→ WORK REQUEST
Look below for the line holding "All of this" and the line holding "2. No money". Transcribe exactly those lines and all lines between them, nothing more.

-------- RECORD EXCERPTS --------

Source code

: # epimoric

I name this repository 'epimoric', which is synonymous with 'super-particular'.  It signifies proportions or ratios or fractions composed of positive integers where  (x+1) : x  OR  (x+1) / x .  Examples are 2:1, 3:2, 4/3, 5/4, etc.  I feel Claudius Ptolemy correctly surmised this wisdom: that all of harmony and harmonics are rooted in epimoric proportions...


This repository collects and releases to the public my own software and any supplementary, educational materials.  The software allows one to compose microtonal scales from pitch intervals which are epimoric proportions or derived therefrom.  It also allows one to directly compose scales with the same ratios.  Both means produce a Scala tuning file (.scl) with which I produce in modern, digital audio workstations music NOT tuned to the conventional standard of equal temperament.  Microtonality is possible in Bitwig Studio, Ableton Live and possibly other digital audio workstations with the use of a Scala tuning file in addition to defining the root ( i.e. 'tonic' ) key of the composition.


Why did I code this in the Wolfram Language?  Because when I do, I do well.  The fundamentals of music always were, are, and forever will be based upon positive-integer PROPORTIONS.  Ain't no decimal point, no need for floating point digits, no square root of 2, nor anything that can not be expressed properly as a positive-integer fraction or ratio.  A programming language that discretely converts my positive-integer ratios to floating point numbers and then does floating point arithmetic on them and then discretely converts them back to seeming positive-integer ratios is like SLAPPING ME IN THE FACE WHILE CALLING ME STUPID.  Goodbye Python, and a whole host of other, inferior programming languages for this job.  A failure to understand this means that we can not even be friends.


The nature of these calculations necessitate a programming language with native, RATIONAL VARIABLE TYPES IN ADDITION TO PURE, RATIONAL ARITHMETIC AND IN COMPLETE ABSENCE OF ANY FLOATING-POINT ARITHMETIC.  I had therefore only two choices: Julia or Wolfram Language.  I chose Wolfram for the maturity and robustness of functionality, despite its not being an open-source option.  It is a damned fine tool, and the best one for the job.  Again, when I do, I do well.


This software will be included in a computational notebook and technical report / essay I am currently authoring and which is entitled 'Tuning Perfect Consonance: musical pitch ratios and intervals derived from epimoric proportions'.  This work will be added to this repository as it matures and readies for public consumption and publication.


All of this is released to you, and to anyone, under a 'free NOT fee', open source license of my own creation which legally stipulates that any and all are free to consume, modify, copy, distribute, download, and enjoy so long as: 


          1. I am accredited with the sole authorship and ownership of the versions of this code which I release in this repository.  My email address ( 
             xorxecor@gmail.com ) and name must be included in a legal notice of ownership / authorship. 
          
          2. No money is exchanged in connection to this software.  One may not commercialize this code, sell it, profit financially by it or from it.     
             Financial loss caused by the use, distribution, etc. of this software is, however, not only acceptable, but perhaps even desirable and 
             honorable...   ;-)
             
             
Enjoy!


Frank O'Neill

--------

→ ANSWER BOX
All of this is released to you, and to anyone, under a 'free NOT fee', open source license of my own creation which legally stipulates that any and all are free to consume, modify, copy, distribute, download, and enjoy so long as: 


          1. I am accredited with the sole authorship and ownership of the versions of this code which I release in this repository.  My email address ( 
             xorxecor@gmail.com ) and name must be included in a legal notice of ownership / authorship. 
          
          2. No money is exchanged in connection to this software.  One may not commercialize this code, sell it, profit financially by it or from it.     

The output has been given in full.